Teresa SANDS v. Donald E. THOMAS
[¶ 1] Teresa Sands appeals from a post-judgment order entered in the Superior Court (Penobscot County, Mallonee, J.), pursuant to 14 M.R.S. § 6014(2)(B) (2016), awarding her attorney fees of $8,000—an amount significantly less than the nearly $60,000 she requested—after a jury found Donald E. Thomas liable for illegal eviction and wrongful use of civil proceedings.
[¶ 2] We review an award of attorney fees pursuant to section 6014(2)(B) “for abuse of discretion and accord the trial court substantial deference,” Mancini v. Scott, 2000 ME 19, ¶¶ 4, 10, 744 A.2d 1057 (quotation marks omitted), recognizing that the “court is in the best position to observe the unique nature and tenor of the litigation as it relates to a request for attorney fees,” Kezer v. Cent. Me. Med. Ctr., 2012 ME 54, ¶ 28, 40 A.3d 955 (quotation marks omitted).
[¶ 3] In awarding fees of $8,000, the court explained that Sands's claim for illegal eviction was “uncomplicated” and based on “straightforward and almost completely undisputed” facts; and that “the litigatory effort in the case was increased by several orders of magnitude” because of “[t]he addition of claims for intentional and negligent infliction of emotional distress and the request for an award of punitive damages,” which “greatly expanded the volume and complexity of the body of relevant facts[,] ․ increased the likelihood of trial[,] and lengthened the trial itself.” Because Sands did not include a transcript of the trial proceedings as part of the record on appeal, we assume that the record supports those findings. See Rothstein v. Maloney, 2002 ME 179, ¶ 11, 816 A.2d 812.
[¶ 4] Additionally, Sands argues that the court did not adequately explain the award of $8,000, as opposed to some other amount. Although Sands filed a motion for additional findings of fact, she did not propose findings about the specific number of hours that an attorney would reasonably work on the case and on the illegal eviction claim in particular. See M.R. Civ. P. 52(b) & Advisory Committee's Note to 2015 amend. (“[I]t is the litigant's responsibility to include with the [Rule 52(b)] motion suggested findings that are both specific and supported by the record.”); Eremita v. Marchiori, 2016 ME 160, ¶ 3, 150 A.3d 336. We therefore infer that the court properly made the factual findings needed to support its ultimate determination that an $8,000 fee award was “reasonable.” See 14 M.R.S. § 6014(2)(B); Sullivan v.
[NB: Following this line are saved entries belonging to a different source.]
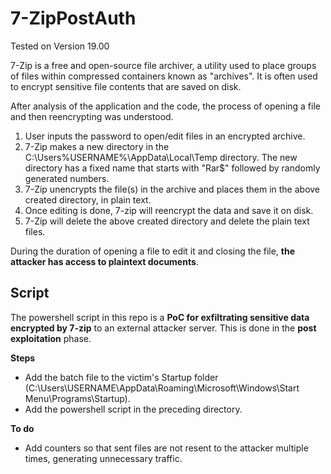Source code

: # 7-ZipPostAuth

Tested on Version 19.00

7-Zip is a free and open-source file archiver, a utility used to place groups of files within compressed containers known as "archives". It is often used to encrypt sensitive file contents that are saved on disk.

After analysis of the application and the code, the process of opening a file and then reencrypting was understood.

1. User inputs the password to open/edit files in an encrypted archive.
2. 7-Zip makes a new directory in the C:\Users\%USERNAME%\AppData\Local\Temp directory. The new directory has a fixed name that starts with "Rar$" followed by randomly generated numbers.
3. 7-Zip unencrypts the file(s) in the archive and places them in the above created directory, in plain text.
4. Once editing is done, 7-zip will reencrypt the data and save it on disk.
5.  7-Zip will delete the above created directory and delete the plain text files.

During the duration of opening a file to edit it and closing the file, **the attacker has access to plaintext documents**.

## Script

The powershell script in this repo is a **PoC for exfiltrating sensitive data encrypted by 7-zip** to an external attacker server. This is done in the  **post exploitation** phase.

**Steps**
- Add the batch file to the victim's Startup folder (C:\Users\USERNAME\AppData\Roaming\Microsoft\Windows\Start Menu\Programs\Startup).
- Add the powershell script in the preceding directory.

**To do**
- Add counters so that sent files are not resent to the attacker multiple times, generating unnecessary traffic.
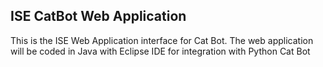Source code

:## ISE CatBot Web Application
This is the ISE Web Application interface for Cat Bot.
The web application will be coded in Java with Eclipse IDE for integration with Python Cat Bot
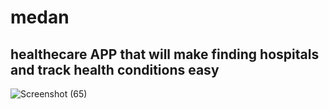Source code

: # medan

## healthecare APP that will make finding hospitals and track health conditions easy

![Screenshot (65)](https://user-images.githubusercontent.com/86680782/149790079-8d0ff108-2514-4fd1-a959-bbc42c2b54e0.png)
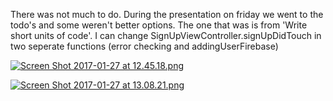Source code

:There was not much to do. During the presentation on friday we went to the todo's and some weren't better options. The one that was is from 'Write short units of code'. I can change SignUpViewController.signUpDidTouch in two seperate functions (error checking and addingUserFirebase)

[![Screen Shot 2017-01-27 at 12.45.18.png](https://s28.postimg.org/qwnk2bc31/Screen_Shot_2017_01_27_at_12_45_18.png)](https://postimg.org/image/mniu058tl/)

[![Screen Shot 2017-01-27 at 13.08.21.png](https://s23.postimg.org/ctlx20n23/Screen_Shot_2017_01_27_at_13_08_21.png)](https://postimg.org/image/87psto1iv/)
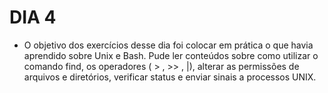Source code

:# DIA 4

- O objetivo dos exercícios desse dia foi colocar em prática o que havia aprendido sobre Unix e Bash. Pude ler conteúdos sobre como utilizar o comando find, os operadores ( > , >> , |), alterar as permissões de arquivos e diretórios, verificar status e enviar sinais a processos UNIX.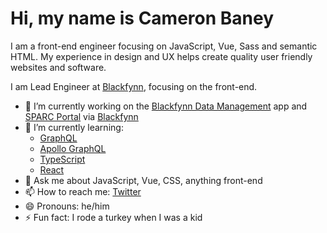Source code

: # Hi, my name is Cameron Baney
I am a front-end engineer focusing on JavaScript, Vue, Sass and semantic HTML. My experience in design and UX helps create quality user friendly websites and software.

I am Lead Engineer at [Blackfynn](https://blackfynn.com), focusing on the front-end. 

- 🔭 I’m currently working on the [Blackfynn Data Management](https://www.blackfynn.com/platform/) app and [SPARC Portal](https://github.com/nih-sparc/sparc-app) via [Blackfynn](https://blackfynn.com)
- 🌱 I’m currently learning: 
  - [GraphQL](https://graphql.org/)
  - [Apollo GraphQL](https://www.apollographql.com/)
  - [TypeScript](https://www.typescriptlang.org/)
  - [React](https://reactjs.org/)
- 💬 Ask me about JavaScript, Vue, CSS, anything front-end
- 📫 How to reach me: [Twitter](https://twitter.com/cameronbaney)
- 😄 Pronouns: he/him
- ⚡ Fun fact: I rode a turkey when I was a kid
Tardiff, 2015 ME 121, ¶ 15, 124 A.3d 652.
[¶ 5] Of the five substantive claims, accompanied by a request for punitive damages, that Sands raised in her complaint, she prevailed on only two, and of those, as the court correctly observed, only the claim for illegal eviction could support an award of attorney fees. Although Sands argues that her non-fee claims arose from the illegal eviction and that she was therefore entitled to an award that reflected her attorneys' cumulative effort on the case, we have never held that a court is required to issue a cumulative award for both fee and non-fee claims when those claims are factually linked. See Advanced Constr. Corp. v. Pilecki, 2006 ME 84, ¶ 31, 901 A.2d 189. Further, regardless of whether the claims were factually related, we assume that the record supports the court's express finding that there was a distinction in complexity between the fee and non-fee claims. See Rothstein, 2002 ME 179, ¶ 11, 816 A.2d 812.
[¶ 6] We therefore conclude that the court did not apply an improper legal standard in evaluating Sands's request for attorney fees, see Advanced Constr. Corp., 2006 ME 84, ¶ 31, 901 A.2d 189, and that the court's ultimate fee award of $8,000 does not reflect any abuse of discretion, see Kezer, 2012 ME 54, ¶ 28, 40 A.3d 955; Mancini, 2000 ME 19, ¶ 10, 744 A.2d 1057.